**TASK BRIEF**
Extract each line of the records below that contains the word "paragraph".

────────────────────────────────────────

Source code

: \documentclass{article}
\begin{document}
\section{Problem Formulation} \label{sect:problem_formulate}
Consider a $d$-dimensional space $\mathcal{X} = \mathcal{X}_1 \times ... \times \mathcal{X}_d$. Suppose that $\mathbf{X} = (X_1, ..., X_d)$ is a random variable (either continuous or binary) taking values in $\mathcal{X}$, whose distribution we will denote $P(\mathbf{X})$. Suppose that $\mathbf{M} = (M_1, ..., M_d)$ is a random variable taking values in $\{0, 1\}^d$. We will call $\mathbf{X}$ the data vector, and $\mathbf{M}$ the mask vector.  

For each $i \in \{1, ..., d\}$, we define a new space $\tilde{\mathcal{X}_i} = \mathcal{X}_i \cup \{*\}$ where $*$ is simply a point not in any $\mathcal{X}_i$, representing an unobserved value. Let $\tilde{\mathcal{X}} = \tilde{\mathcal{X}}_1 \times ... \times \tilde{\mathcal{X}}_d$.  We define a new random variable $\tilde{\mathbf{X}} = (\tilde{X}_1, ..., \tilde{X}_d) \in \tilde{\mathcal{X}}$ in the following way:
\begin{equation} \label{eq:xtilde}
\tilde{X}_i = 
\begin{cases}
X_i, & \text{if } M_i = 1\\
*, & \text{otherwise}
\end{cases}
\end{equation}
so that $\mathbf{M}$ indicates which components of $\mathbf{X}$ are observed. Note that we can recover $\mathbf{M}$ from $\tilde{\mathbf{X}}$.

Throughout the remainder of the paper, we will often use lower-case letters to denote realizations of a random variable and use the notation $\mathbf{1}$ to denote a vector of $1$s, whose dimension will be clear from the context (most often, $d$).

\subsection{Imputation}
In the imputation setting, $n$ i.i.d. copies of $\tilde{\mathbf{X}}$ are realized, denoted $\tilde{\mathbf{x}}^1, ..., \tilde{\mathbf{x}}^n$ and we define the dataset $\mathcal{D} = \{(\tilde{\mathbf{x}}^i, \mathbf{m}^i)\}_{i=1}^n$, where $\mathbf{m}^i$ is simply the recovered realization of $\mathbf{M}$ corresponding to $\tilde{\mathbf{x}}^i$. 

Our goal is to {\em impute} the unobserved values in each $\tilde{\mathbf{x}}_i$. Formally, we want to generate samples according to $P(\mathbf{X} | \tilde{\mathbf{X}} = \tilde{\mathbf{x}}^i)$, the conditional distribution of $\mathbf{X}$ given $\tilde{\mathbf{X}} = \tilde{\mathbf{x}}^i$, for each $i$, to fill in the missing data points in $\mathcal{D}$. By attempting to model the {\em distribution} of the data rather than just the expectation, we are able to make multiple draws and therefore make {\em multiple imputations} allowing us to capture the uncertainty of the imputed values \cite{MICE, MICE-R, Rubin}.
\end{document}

────────────────────────────────────────

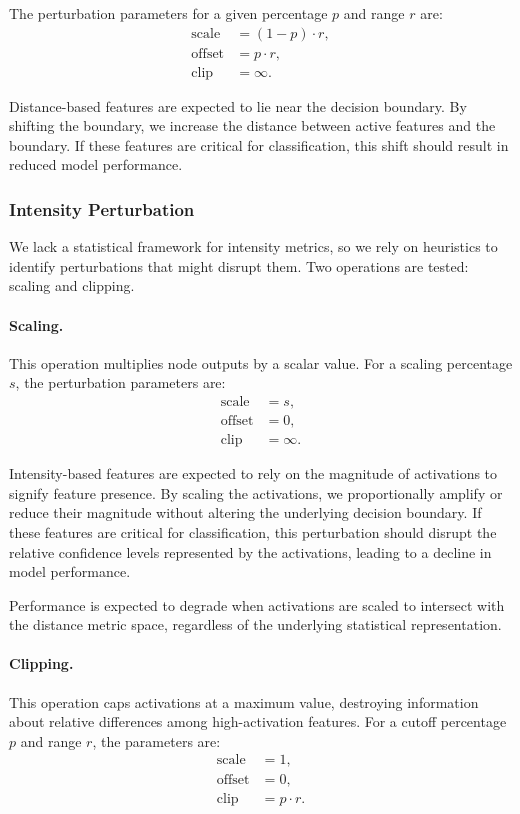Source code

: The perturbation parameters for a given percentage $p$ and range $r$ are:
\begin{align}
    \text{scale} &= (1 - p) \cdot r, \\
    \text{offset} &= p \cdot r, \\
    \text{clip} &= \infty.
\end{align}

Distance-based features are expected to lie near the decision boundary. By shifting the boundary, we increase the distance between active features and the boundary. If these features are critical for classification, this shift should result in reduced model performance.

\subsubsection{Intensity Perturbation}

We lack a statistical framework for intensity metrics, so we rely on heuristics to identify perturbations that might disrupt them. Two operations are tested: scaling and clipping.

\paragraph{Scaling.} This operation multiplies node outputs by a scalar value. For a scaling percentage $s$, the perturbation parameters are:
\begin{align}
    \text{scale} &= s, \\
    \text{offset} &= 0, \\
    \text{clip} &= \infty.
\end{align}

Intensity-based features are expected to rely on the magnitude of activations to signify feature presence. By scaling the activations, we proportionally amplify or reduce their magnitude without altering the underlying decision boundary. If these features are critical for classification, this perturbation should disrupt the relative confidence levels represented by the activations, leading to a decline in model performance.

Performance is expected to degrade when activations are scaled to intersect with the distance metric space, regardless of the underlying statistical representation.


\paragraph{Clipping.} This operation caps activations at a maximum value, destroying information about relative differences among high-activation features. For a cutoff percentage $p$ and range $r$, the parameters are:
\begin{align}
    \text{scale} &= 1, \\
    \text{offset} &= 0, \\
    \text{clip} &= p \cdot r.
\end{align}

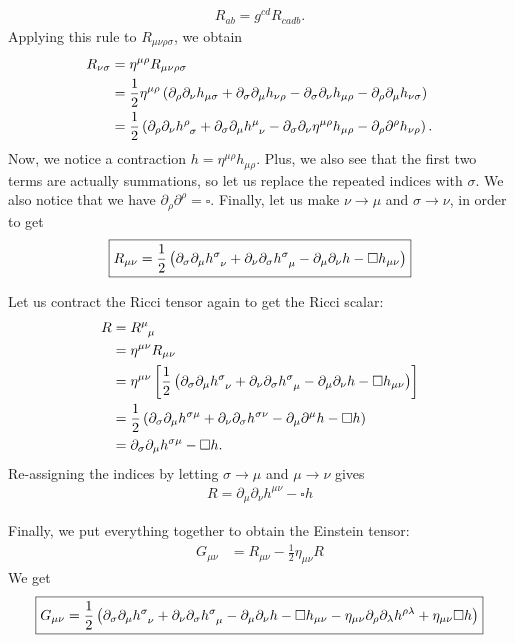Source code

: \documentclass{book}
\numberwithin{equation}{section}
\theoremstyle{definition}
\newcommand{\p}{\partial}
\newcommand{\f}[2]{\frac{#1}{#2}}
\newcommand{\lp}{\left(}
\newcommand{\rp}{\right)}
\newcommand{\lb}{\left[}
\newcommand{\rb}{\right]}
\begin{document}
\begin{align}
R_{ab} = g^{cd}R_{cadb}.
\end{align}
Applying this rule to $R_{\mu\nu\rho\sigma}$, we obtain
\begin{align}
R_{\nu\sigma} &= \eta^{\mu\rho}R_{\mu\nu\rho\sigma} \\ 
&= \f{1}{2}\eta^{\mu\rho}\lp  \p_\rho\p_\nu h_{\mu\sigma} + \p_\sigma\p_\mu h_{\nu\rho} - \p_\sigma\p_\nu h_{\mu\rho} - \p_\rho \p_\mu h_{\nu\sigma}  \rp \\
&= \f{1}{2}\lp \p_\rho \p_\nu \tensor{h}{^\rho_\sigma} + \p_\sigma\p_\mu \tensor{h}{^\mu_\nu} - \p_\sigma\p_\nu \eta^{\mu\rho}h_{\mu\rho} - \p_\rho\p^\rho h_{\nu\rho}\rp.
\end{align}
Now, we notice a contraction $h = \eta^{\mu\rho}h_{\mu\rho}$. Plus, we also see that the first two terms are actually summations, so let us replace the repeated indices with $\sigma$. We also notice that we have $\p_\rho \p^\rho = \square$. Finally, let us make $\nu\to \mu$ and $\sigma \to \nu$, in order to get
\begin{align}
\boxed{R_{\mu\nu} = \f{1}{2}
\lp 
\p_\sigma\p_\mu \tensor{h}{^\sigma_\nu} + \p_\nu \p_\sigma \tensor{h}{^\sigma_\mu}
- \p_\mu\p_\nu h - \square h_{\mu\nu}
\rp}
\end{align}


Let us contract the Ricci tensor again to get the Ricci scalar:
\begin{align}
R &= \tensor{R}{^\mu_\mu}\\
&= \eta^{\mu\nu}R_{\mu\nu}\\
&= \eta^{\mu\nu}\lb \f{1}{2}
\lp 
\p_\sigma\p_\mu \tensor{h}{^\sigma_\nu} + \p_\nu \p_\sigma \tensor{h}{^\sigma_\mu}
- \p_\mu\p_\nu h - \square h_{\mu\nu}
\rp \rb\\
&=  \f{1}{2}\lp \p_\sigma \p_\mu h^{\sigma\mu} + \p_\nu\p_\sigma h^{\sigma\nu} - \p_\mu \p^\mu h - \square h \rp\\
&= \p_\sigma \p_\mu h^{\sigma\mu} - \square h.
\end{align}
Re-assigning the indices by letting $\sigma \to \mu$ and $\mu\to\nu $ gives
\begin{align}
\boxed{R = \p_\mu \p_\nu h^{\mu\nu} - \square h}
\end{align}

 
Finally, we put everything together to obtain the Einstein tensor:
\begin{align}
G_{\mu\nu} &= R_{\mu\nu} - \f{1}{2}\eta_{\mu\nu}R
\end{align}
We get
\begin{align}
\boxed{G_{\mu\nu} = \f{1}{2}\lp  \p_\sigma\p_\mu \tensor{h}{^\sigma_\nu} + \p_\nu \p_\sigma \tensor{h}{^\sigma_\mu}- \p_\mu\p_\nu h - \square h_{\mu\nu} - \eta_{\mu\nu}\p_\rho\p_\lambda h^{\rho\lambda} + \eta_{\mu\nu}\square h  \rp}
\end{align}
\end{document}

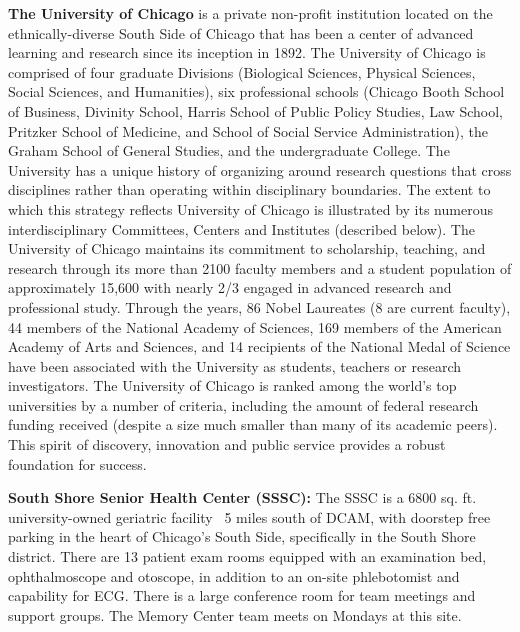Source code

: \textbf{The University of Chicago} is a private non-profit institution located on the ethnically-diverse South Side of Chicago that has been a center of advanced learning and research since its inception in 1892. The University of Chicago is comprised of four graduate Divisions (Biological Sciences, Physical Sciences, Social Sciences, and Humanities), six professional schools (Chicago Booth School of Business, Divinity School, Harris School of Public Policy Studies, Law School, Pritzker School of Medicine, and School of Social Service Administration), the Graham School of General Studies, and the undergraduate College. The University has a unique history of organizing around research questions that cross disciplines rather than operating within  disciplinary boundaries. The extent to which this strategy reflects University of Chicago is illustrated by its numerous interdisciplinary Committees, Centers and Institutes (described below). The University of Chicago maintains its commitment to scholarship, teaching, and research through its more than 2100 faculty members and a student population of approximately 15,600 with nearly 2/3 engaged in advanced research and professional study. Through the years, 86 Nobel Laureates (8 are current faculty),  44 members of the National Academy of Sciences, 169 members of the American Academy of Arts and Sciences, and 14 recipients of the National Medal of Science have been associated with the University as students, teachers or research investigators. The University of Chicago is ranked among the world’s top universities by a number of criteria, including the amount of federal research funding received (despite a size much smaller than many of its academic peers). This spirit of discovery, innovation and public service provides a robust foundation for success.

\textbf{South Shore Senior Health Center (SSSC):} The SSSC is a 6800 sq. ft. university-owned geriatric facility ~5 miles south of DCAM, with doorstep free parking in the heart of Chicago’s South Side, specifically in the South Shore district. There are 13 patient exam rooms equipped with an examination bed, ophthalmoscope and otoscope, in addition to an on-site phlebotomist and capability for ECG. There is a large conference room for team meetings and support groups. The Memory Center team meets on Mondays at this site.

────────────────────────────────────────

**TASK RESULT**
\paragraph{Scaling.} This operation multiplies node outputs by a scalar value. For a scaling percentage $s$, the perturbation parameters are:
\paragraph{Clipping.} This operation caps activations at a maximum value, destroying information about relative differences among high-activation features. For a cutoff percentage $p$ and range $r$, the parameters are:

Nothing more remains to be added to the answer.